The concept of a word-word co-occurrence matrix is key to Glove. It is a matrix that captures the occurrences of each word in the context of every other word in the corpus. Each cell in the matrix represents the count of occurrences of one word in the context of another word.
Instead of working directly with the probabilities of co-occurrence as in Word2Vec, Glove starts with the ratios of co-occurrence probabilities. In the context of Figure 4, P(k | ice) represents the probability of word k occurring in the context of the word “ice,” and P(k | steam) represents the probability of word k occurring in the context of the word “steam.” By comparing the ratio P(k | ice) / P(k | steam), we can determine the association of word k with either ice or steam. If the ratio is much greater than 1, it indicates a stronger association with ice. Conversely, if it is closer to 0, it suggests a stronger association with steam. A ratio closer to 1 implies no clear association with either ice or steam.
For example, when k = “solid,” the probability ratio is much greater than 1, indicating a strong association with ice. On the other hand, when k = “gas,” the probability ratio is much closer to 0, suggesting a stronger association with steam. As for the words “water” and “fashion,” they do not exhibit a clear association with either ice or steam.
This association of words based on probability ratios is precisely what we aim to achieve.

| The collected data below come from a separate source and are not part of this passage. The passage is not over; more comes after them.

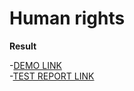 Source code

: # Human rights

**Result**

-[DEMO LINK](https://greencodeio.github.io/layout_human-rights/)  
-[TEST REPORT LINK](https://greencodeio.github.io/layout_human-rights/report/html_report/)
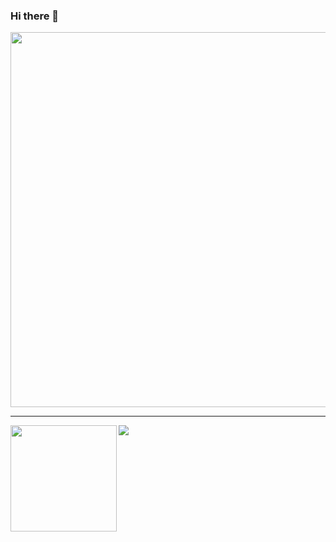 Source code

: ### Hi there 👋

<!--
**kayode-suc/kayode-suc** is a ✨ _special_ ✨ repository because its `README.md` (this file) appears on your GitHub profile.

Here are some ideas to get you started:

- 🔭 I’m currently working on ...
- 🌱 I’m currently learning ...
- 👯 I’m looking to collaborate on ...
- 🤔 I’m looking for help with ...
- 💬 Ask me about ...
- 📫 How to reach me: ...
- 😄 Pronouns: ...
- ⚡ Fun fact: ...
-->
<p align="middle">
  <img width="600" src="https://github-profile-trophy.vercel.app/?username=kayode-suc&rank=SS,S,AAA,AA,A,B,C&row=1&column=5"/>
</p>

---

<div>
  <img height="170" align="left" src="https://github-readme-stats.vercel.app/api?username=kayode-suc&count_private=true&include_all_commits=true" />
  <img src="https://github-readme-stats.vercel.app/api/top-langs/?username=r1&layout=compact" />
</div>
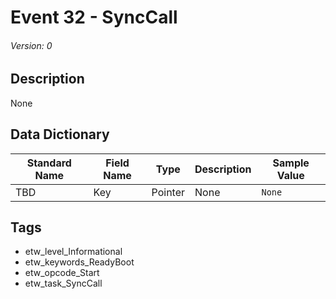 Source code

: # Event 32 - SyncCall
###### Version: 0

## Description
None

## Data Dictionary
|Standard Name|Field Name|Type|Description|Sample Value|
|---|---|---|---|---|
|TBD|Key|Pointer|None|`None`|

## Tags
* etw_level_Informational
* etw_keywords_ReadyBoot
* etw_opcode_Start
* etw_task_SyncCall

And this is optimized when learning embeddings with GloVe.
The traditional word2vec architectures, besides lacking the utilization of global information, do not effectively handle languages that are morphologically rich.
So, what does it mean for a language to be morphologically rich? In such languages, a word can change its form based on the context in which it is used. Let’s take the example of a South Indian language called “Kannada.”
In Kannada, the word for “house” is written as ಮನೆ (mane). However, when we say “in the house,” it becomes ಮನೆಯಲ್ಲಿ (maneyalli), and when we say “from the house,” it changes to ಮನೆಯಿಂದ (maneyinda). As you can see, only the preposition changes, but the translated words have different forms. In English, they are all simply “house.” Consequently, traditional word2vec architectures would map all of these variations to the same vector. However, if we were to create a word2vec model for Kannada, which is morphologically rich, each of these three cases would be assigned different vectors. Moreover, the word “house” in Kannada can take on many more forms than just these three examples. Since our corpus may not contain all of these variations, the traditional word2vec training might not capture all the diverse word representations.
To address this issue, FastText introduces a solution by considering subword information when generating word vectors. Instead of treating each word as a whole, FastText breaks down words into character n-grams, ranging from tri-grams to 6-grams. These n-grams are then mapped to vectors, which are subsequently aggregated to represent the entire word. These aggregated vectors are then fed into a skip-gram architecture.
This approach allows for the recognition of shared characteristics among different word forms within a language. Even though we may not have seen every single form of a word in the corpus, the learned vectors capture the commonalities and similarities among these forms. Morphologically rich languages, such as Arabic, Turkish, Finnish, and various Indian languages, can benefit from FastText’s ability to generate word vectors that account for different forms and variations.